What this task involves - Search the records for "эмоций". Report every line where it occurs.

*** Records for processing ***

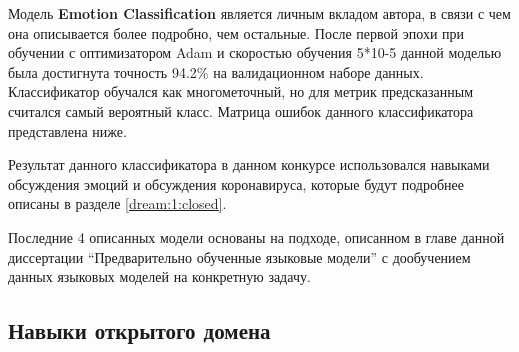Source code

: Модель \textbf{Emotion Classification} является личным вкладом автора, в связи с чем она описывается более подробно, чем остальные. После первой эпохи при обучении с оптимизатором Adam и скоростью обучения 5*10-5 данной моделью была достигнута точность 94.2\% на валидационном наборе данных. Классификатор обучался как многометочный, но для метрик предсказанным считался самый вероятный класс. Матрица ошибок данного классификатора представлена ниже.


\begin{table}[htbp]
\centering
\caption {Матрица ошибок классификатора эмоций из Alexa Prize Challenge 3}
\label{tab:dream1}%
\end{table}



Результат данного классификатора в данном конкурсе использовался навыками обсуждения эмоций и обсуждения коронавируса, которые будут подробнее описаны в разделе \ref{dream:1:closed}.

Последние 4 описанных модели основаны на подходе, описанном в главе данной диссертации “Предварительно обученные языковые модели” с дообучением данных языковых моделей на конкретную задачу. 

\subsection{Навыки открытого домена}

***

Expected answer -
\caption {Матрица ошибок классификатора эмоций из Alexa Prize Challenge 3}
Результат данного классификатора в данном конкурсе использовался навыками обсуждения эмоций и обсуждения коронавируса, которые будут подробнее описаны в разделе \ref{dream:1:closed}.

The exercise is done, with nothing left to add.